- Exercise prompt -
Please return every line in the following data that includes the string "Installation".

___ Supplied material ___

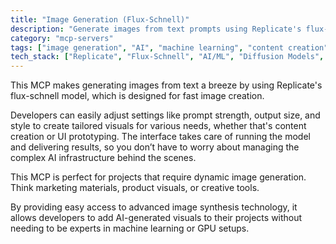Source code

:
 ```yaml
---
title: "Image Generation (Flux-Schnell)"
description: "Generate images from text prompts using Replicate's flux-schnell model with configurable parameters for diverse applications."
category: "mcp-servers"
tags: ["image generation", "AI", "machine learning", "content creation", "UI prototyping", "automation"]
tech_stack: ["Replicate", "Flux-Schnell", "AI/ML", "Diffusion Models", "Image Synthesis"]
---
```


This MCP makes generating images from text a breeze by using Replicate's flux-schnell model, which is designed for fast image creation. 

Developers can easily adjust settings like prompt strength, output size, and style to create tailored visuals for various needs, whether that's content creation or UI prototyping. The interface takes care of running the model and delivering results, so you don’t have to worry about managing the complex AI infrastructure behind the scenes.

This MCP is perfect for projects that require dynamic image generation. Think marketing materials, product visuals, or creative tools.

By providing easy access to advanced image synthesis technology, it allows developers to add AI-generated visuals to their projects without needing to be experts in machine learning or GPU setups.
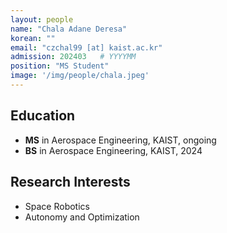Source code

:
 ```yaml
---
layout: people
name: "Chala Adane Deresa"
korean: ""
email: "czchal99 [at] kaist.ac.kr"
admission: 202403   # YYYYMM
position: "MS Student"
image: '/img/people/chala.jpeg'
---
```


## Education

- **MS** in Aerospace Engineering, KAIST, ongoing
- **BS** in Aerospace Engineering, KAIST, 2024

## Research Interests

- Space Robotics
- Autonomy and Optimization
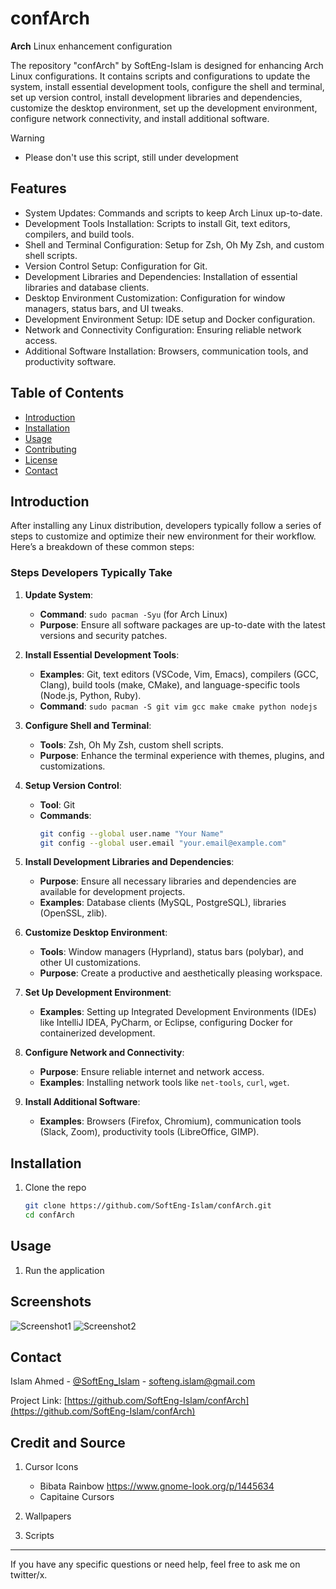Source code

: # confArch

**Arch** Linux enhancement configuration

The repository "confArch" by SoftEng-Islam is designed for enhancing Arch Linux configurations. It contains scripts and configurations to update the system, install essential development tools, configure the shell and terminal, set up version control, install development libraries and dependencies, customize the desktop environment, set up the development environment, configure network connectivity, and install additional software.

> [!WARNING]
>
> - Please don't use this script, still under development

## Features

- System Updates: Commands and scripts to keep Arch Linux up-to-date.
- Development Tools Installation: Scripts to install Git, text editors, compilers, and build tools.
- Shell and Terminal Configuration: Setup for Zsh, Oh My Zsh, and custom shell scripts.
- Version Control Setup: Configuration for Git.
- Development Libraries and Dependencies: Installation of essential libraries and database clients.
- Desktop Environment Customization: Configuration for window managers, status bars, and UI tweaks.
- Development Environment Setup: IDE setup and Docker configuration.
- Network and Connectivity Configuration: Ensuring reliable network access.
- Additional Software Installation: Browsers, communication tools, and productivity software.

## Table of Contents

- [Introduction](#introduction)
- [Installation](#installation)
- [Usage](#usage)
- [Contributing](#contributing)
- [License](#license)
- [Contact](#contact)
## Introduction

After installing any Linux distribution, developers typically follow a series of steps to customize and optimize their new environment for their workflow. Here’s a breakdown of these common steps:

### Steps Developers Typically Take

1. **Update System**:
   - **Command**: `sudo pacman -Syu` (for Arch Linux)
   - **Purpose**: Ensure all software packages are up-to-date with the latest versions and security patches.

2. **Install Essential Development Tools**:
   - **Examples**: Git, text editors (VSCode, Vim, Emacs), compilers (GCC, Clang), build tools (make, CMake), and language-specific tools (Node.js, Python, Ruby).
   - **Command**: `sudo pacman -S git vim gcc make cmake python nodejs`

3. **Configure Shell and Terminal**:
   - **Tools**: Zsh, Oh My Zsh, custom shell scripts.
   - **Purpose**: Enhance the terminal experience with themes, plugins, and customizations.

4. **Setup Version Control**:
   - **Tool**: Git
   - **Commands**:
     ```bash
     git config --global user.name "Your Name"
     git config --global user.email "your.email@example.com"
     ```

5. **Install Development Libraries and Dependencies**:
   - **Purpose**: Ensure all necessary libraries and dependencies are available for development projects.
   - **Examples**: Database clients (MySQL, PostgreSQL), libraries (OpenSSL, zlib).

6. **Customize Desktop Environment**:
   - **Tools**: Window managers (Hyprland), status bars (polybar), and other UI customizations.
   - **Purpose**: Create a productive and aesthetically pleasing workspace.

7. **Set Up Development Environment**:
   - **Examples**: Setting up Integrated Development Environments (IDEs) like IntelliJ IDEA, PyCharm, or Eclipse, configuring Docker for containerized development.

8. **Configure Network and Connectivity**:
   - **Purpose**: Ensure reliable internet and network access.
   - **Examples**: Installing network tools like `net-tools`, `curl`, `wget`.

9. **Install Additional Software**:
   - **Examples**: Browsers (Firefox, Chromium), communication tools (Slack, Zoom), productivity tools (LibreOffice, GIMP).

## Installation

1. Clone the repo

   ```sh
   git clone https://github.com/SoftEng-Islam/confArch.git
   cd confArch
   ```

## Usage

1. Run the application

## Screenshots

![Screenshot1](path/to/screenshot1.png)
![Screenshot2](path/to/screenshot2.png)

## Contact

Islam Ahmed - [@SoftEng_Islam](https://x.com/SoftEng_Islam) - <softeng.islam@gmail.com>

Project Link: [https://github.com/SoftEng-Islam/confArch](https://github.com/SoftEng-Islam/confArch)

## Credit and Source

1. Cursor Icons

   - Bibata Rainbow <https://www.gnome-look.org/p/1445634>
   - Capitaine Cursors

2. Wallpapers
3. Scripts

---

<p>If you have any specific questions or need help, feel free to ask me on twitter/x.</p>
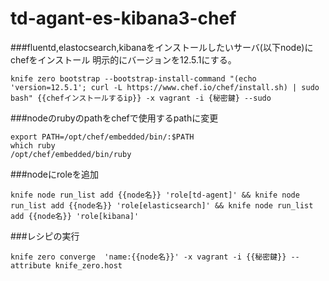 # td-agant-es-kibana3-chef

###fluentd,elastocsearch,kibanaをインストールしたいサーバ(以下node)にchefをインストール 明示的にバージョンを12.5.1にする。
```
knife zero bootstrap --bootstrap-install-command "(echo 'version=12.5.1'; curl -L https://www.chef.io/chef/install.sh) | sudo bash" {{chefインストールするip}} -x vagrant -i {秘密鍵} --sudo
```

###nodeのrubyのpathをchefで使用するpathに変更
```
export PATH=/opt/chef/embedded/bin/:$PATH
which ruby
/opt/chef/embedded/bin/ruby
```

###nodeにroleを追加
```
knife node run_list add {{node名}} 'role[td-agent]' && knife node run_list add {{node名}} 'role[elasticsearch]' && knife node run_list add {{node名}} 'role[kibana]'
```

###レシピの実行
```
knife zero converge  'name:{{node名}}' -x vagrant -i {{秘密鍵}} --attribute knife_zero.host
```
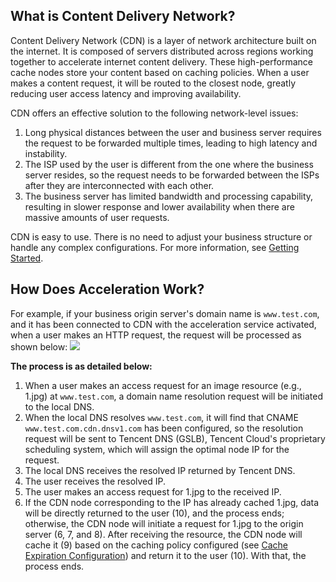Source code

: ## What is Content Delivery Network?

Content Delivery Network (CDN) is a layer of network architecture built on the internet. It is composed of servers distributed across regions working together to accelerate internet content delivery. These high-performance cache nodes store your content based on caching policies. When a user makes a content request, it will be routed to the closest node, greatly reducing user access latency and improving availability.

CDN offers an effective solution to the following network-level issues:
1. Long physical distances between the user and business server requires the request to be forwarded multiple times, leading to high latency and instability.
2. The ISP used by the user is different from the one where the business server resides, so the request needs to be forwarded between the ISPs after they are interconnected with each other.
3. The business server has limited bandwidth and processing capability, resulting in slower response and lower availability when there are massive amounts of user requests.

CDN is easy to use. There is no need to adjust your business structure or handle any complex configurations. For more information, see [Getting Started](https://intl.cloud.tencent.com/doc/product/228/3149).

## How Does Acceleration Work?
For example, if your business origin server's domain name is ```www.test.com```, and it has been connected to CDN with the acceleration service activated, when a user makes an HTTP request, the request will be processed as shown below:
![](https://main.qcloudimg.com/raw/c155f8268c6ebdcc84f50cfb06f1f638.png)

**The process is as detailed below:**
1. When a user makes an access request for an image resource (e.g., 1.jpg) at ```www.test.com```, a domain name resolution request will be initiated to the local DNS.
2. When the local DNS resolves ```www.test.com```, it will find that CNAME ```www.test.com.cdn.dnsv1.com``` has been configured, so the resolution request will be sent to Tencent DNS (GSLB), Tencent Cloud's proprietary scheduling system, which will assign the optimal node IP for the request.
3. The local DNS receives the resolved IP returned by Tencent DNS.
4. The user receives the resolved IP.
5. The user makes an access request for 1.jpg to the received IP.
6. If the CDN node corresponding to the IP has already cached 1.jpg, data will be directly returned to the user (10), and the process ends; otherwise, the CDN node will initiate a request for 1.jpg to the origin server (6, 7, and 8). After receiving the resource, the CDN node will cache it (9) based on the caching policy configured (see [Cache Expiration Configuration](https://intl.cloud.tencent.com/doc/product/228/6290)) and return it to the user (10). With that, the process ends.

___

- Answer box -
- Development Tools Installation: Scripts to install Git, text editors, compilers, and build tools.
- Development Libraries and Dependencies: Installation of essential libraries and database clients.
- Additional Software Installation: Browsers, communication tools, and productivity software.
- [Installation](#installation)
## Installation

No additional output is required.